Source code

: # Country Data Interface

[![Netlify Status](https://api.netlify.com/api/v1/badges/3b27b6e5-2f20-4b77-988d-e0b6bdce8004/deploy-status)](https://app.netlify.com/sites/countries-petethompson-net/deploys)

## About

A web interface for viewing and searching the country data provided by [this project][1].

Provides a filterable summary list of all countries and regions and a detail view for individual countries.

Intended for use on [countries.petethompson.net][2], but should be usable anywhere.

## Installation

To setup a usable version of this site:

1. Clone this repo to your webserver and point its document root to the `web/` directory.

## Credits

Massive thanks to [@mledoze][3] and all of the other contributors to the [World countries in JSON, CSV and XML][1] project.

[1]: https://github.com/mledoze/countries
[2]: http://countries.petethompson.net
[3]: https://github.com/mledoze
-=-=-=-=-
**WHAT THE TASK REQUIRES:** Please reproduce each line above exactly as written.

**SOLUTION BELOW:**
Source code

: # Country Data Interface

[![Netlify Status](https://api.netlify.com/api/v1/badges/3b27b6e5-2f20-4b77-988d-e0b6bdce8004/deploy-status)](https://app.netlify.com/sites/countries-petethompson-net/deploys)

## About

A web interface for viewing and searching the country data provided by [this project][1].

Provides a filterable summary list of all countries and regions and a detail view for individual countries.

Intended for use on [countries.petethompson.net][2], but should be usable anywhere.

## Installation

To setup a usable version of this site:

1. Clone this repo to your webserver and point its document root to the `web/` directory.

## Credits

Massive thanks to [@mledoze][3] and all of the other contributors to the [World countries in JSON, CSV and XML][1] project.

[1]: https://github.com/mledoze/countries
[2]: http://countries.petethompson.net
[3]: https://github.com/mledoze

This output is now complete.